Connecticut Bank & Trust Co. v. Coffin

563 A.2d 1323, 212 Conn. 678, 1989 Conn. LEXIS 256
CourtSupreme Court of Connecticut
DecidedAugust 22, 1989
Docket13390; 13391; 13392; 13393; 13394; 13395; 13396; 13397; 13398; 13399; 13400
StatusPublished
Cited by12 cases

This text of 563 A.2d 1323 (Connecticut Bank & Trust Co. v. Coffin) is published on Counsel Stack Legal Research, covering Supreme Court of Connecticut primary law. Counsel Stack provides free access to over 12 million legal documents including statutes, case law, regulations, and constitutions.

Bluebook
Connecticut Bank & Trust Co. v. Coffin, 563 A.2d 1323, 212 Conn. 678, 1989 Conn. LEXIS 256 (Colo. 1989).

Opinion

Shea, J.

In the first action the Connecticut Bank and Trust Company, N.A. (CBT), sought a declaratory judgment to determine which of the defendants are “issue” of Dexter D. Coffin, Jr., and thus beneficiaries of an inter vivos trust created by his father, Dexter D. Coffin, [682]*682by an indenture dated April 30, 1957,1 of which the plaintiff bank is a cotrustee. The trial court held that the term “issue” should be construed to include all the blood descendants of Dexter D. Coffin, Jr., but not those persons adopted by him or his descendants.2 Accordingly, blood descendants of Dexter D. Coffin, Jr., who have been adopted out of the Coffin family were declared to be beneficiaries unless expressly excluded by the trust instrument.

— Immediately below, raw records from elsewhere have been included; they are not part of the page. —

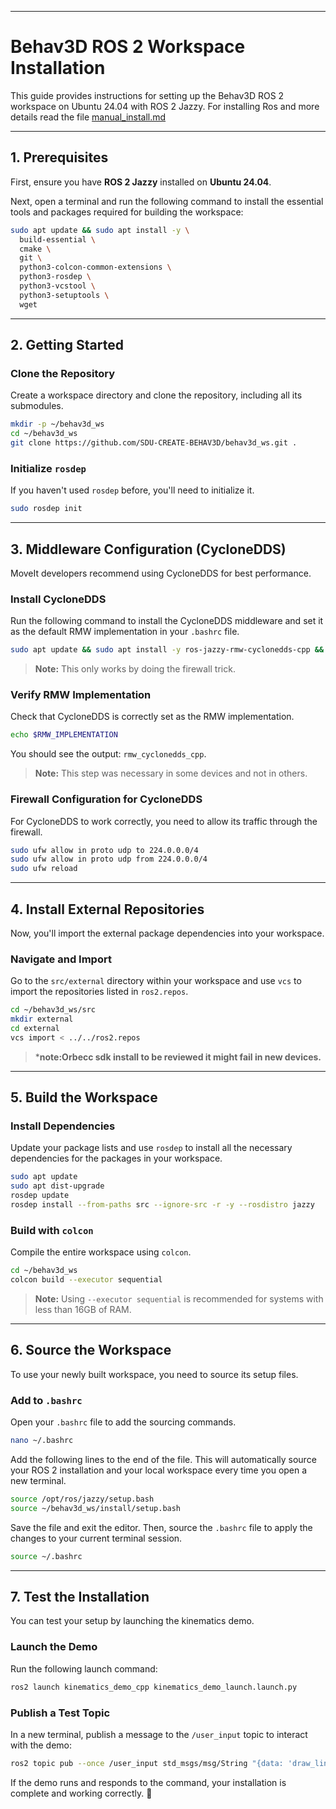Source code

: 
-----

# Behav3D ROS 2 Workspace Installation
This guide provides instructions for setting up the Behav3D ROS 2 workspace on Ubuntu 24.04 with ROS 2 Jazzy.
For installing Ros and more details read the file [manual_install.md](manual_install.md)

-----

## 1\. Prerequisites

First, ensure you have **ROS 2 Jazzy** installed on **Ubuntu 24.04**.

Next, open a terminal and run the following command to install the essential tools and packages required for building the workspace:

```bash
sudo apt update && sudo apt install -y \
  build-essential \
  cmake \
  git \
  python3-colcon-common-extensions \
  python3-rosdep \
  python3-vcstool \
  python3-setuptools \
  wget
```

-----

## 2\. Getting Started

### Clone the Repository

Create a workspace directory and clone the repository, including all its submodules.

```bash
mkdir -p ~/behav3d_ws
cd ~/behav3d_ws
git clone https://github.com/SDU-CREATE-BEHAV3D/behav3d_ws.git .
```

### Initialize `rosdep`

If you haven't used `rosdep` before, you'll need to initialize it.

```bash
sudo rosdep init
```

-----

## 3\. Middleware Configuration (CycloneDDS)

MoveIt developers recommend using CycloneDDS for best performance.

### Install CycloneDDS

Run the following command to install the CycloneDDS middleware and set it as the default RMW implementation in your `.bashrc` file.

```bash
sudo apt update && sudo apt install -y ros-jazzy-rmw-cyclonedds-cpp && echo "export RMW_IMPLEMENTATION=rmw_cyclonedds_cpp" >> ~/.bashrc && source ~/.bashrc
```

> **Note:** This only works by doing the firewall trick.

### Verify RMW Implementation

Check that CycloneDDS is correctly set as the RMW implementation.

```bash
echo $RMW_IMPLEMENTATION
```

You should see the output: `rmw_cyclonedds_cpp`.

> **Note:** This step was necessary in some devices and not in others.

### Firewall Configuration for CycloneDDS

For CycloneDDS to work correctly, you need to allow its traffic through the firewall.

```bash
sudo ufw allow in proto udp to 224.0.0.0/4
sudo ufw allow in proto udp from 224.0.0.0/4
sudo ufw reload
```

-----

## 4\. Install External Repositories

Now, you'll import the external package dependencies into your workspace.

### Navigate and Import

Go to the `src/external` directory within your workspace and use `vcs` to import the repositories listed in `ros2.repos`.

```bash
cd ~/behav3d_ws/src
mkdir external
cd external
vcs import < ../../ros2.repos
```

> ***note:Orbecc sdk  install to be reviewed it might fail in new devices.**

-----

## 5\. Build the Workspace

### Install Dependencies

Update your package lists and use `rosdep` to install all the necessary dependencies for the packages in your workspace.

```bash
sudo apt update
sudo apt dist-upgrade
rosdep update
rosdep install --from-paths src --ignore-src -r -y --rosdistro jazzy
```

### Build with `colcon`

Compile the entire workspace using `colcon`.

```bash
cd ~/behav3d_ws
colcon build --executor sequential
```

> **Note:** Using `--executor sequential` is recommended for systems with less than 16GB of RAM.

-----

## 6\. Source the Workspace

To use your newly built workspace, you need to source its setup files.

### Add to `.bashrc`

Open your `.bashrc` file to add the sourcing commands.

```bash
nano ~/.bashrc
```

Add the following lines to the end of the file. This will automatically source your ROS 2 installation and your local workspace every time you open a new terminal.

```bash
source /opt/ros/jazzy/setup.bash
source ~/behav3d_ws/install/setup.bash
```

Save the file and exit the editor. Then, source the `.bashrc` file to apply the changes to your current terminal session.

```bash
source ~/.bashrc
```

-----

## 7\. Test the Installation

You can test your setup by launching the kinematics demo.

### Launch the Demo

Run the following launch command:

```bash
ros2 launch kinematics_demo_cpp kinematics_demo_launch.launch.py
```

### Publish a Test Topic

In a new terminal, publish a message to the `/user_input` topic to interact with the demo:

```bash
ros2 topic pub --once /user_input std_msgs/msg/String "{data: 'draw_line'}"
```

If the demo runs and responds to the command, your installation is complete and working correctly. 🎉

In the second action, which was consolidated for trial with the first, the plaintiff CBT and its cotrustee, James E. Morgan, Jr., sought approval of the trust account for the period April 30,1957, to May 2,1984. They also requested approval of an agreement modifying the terms of the trust and settling various claims relating thereto that are the subject of litigation in the federal district court for this state.3 The trial court approved the account but rejected the settlement agreement because the trust modifications were deemed not to be in the best interests of minor and unascertained beneficiaries nor consistent with the intentions of the settlor.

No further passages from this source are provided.